Nello studio Heart-rate variability: a biomarker to study the influence of nutrition on physiological and psychological health? si legge che un HRV ridotto è associabile allo sviluppo di numerose condizioni, quali diabete, malattie cardiovascolari, infiammazione, obesità e disturbi psichiatrici. Premesso ciò, si sostiene che la relazione costante tra HRV, salute e morbilità supporti la tesi secondo cui l’HRV ha il potenziale per diventare un biomarcatore ampiamente utilizzato quando si considera l’influenza della dieta sulla salute mentale e fisica.

Per quanto riguarda la dieta è stato scoperto che elevati apporti di grassi saturi o trans e di carboidrati ad alto indice glicemico tendono a ridurre l’HRV. A proposito di acidi grassi, la ricerca Trans-Fatty Acid Consumption and Heart Rate Variability in 2 Separate Cohorts of Older and Younger Adults conferma che il consumo di acidi grassi trans-18:2 (un tipo di acido grasso polinsaturo) è associato a indici meno favorevoli di HRV sia nella popolazione anziana sia nei giovani.

Inoltre, come riportato nello studio Obesity, Nutrition and Heart Rate Variability gli analisti concordano sul fatto che vi è un’associazione inversa tra aumento di peso (e obesità) e alterazione dei parametri HRV.
Tra i numerosissimi dati evidenziati in questo lavoro sono, nello specifico, state notate correlazioni significative tra elevati livelli di glucosio plasmatico a digiuno e ridotta modulazione parasimpatica (cioè un ridotto recupero della frequenza cardiaca dopo test da sforzo cardiopolmonare). D’altra parte, è stata riscontrata una associazione negativa tra SDNN e LOC (perdita di controllo nel mangiare).

 

Sonno

Il sonno è un processo fisiologico che coinvolge più sistemi biologici, la sua integrità è essenziale per il mantenimento dell’omeostasi. Dormire un buon numero di ore e soprattutto poter contare su un sonno di qualità è importantissimo per la salute.
Dormire poco o svegliarsi durante il sonno profondo (fondamentale per il ripristino fisico) o nella fase REM (impostante per il ripristino mentale) impedisce di risollevare la variabilità della frequenza cardiaca o, peggio, la abbatte.

 

HRV basso cosa fare?

Come si può desumere da tutto quanto sopra, le leve su cui si può abbastanza facilmente agire per incrementare e dunque migliorare l’HRV sono allenamento, alimentazione e sonno.
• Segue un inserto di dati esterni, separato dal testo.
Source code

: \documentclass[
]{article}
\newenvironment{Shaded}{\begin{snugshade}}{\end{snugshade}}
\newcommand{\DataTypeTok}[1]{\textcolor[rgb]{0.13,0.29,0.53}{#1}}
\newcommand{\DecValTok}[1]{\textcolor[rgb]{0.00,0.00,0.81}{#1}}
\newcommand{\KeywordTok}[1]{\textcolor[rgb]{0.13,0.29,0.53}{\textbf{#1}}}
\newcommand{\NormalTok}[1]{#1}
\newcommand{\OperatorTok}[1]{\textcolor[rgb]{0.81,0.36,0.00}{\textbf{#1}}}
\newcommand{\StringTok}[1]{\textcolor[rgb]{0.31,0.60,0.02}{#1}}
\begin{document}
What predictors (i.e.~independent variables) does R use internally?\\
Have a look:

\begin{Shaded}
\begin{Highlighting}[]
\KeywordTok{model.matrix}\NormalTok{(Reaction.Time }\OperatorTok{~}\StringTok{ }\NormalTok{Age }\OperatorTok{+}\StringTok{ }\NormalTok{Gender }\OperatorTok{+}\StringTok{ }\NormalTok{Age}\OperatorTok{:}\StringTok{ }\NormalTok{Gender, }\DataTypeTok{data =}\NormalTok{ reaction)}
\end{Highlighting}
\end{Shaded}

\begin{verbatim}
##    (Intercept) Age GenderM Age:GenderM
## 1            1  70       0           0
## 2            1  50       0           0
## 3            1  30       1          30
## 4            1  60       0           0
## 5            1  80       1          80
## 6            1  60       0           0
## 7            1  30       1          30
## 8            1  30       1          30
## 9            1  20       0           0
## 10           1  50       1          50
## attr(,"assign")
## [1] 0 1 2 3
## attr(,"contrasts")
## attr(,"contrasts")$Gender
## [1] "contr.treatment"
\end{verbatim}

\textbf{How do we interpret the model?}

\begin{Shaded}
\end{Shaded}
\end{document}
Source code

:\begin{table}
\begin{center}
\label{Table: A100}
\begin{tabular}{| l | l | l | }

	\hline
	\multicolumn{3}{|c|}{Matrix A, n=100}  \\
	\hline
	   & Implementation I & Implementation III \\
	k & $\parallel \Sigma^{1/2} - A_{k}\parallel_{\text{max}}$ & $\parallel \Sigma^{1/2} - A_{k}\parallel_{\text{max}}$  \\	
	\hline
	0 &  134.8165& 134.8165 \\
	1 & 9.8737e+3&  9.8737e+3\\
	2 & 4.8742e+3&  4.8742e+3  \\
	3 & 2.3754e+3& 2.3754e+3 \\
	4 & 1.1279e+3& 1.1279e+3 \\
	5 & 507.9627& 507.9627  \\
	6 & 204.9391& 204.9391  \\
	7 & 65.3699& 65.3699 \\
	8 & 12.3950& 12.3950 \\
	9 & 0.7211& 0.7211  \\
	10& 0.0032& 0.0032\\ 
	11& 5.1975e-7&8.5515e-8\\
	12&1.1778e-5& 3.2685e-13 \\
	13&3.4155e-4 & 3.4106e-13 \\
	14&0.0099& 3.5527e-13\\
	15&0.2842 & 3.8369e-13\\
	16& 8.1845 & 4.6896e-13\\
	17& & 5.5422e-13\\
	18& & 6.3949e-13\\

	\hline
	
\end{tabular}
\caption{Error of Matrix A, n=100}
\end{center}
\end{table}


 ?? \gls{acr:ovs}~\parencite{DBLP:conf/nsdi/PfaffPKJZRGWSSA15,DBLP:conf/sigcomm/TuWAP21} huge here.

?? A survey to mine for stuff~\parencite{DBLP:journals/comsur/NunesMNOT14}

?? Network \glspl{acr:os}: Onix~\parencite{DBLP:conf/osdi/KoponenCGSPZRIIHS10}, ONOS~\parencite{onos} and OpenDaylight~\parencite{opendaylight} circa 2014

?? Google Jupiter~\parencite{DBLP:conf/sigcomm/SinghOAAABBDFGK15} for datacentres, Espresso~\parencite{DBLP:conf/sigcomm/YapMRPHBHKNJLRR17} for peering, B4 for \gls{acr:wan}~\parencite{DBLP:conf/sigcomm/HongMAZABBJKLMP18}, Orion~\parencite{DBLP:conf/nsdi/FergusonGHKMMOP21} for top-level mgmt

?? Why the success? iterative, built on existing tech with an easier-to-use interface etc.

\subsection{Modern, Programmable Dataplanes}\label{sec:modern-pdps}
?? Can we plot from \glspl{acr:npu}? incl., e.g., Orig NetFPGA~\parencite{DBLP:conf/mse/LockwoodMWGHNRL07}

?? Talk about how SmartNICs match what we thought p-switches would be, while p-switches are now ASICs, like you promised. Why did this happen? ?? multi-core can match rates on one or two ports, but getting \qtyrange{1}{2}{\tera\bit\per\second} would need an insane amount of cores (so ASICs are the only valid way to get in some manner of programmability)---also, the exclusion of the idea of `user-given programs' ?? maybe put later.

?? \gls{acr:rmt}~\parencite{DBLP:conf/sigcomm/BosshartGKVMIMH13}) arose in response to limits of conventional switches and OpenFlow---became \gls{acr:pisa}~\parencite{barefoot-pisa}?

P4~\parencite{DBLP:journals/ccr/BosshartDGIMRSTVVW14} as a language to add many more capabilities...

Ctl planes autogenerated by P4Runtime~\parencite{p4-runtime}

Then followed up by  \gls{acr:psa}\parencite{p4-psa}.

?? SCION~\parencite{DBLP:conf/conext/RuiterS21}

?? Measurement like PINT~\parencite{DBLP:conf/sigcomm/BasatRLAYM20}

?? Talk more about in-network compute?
È poi importante ricordare che non bisogna disperdere il proprio potenziale fisico. Ovvero ci sono persone che hanno un buon valore HRV che non adottando buone abitudini rischiano di ridurlo.

Una comprensione approfondita di SDNN e RMSSD può aiutare a monitorare la salute generale, migliorare la gestione dello stress e ottimizzare la performance atletica. Utilizzare questi indici in combinazione fornisce una visione dettagliata della salute del cuore e del benessere generale, permettendo interventi più mirati per migliorare la variabilità della frequenza cardiaca.

Per quanto riguarda l’allenamento, personal trainer preparati e opportunamente formati sono in grado di sfruttare il valore HRV per creare programmi personalizzati tesi non solo a migliorare la forma fisica ma anche il benessere complessivo.

Un approccio basato su HRV permette di adattare intensità e volume di allenamento alle reali condizioni fisiologiche e suggerisce come migliorare l’HRV stesso.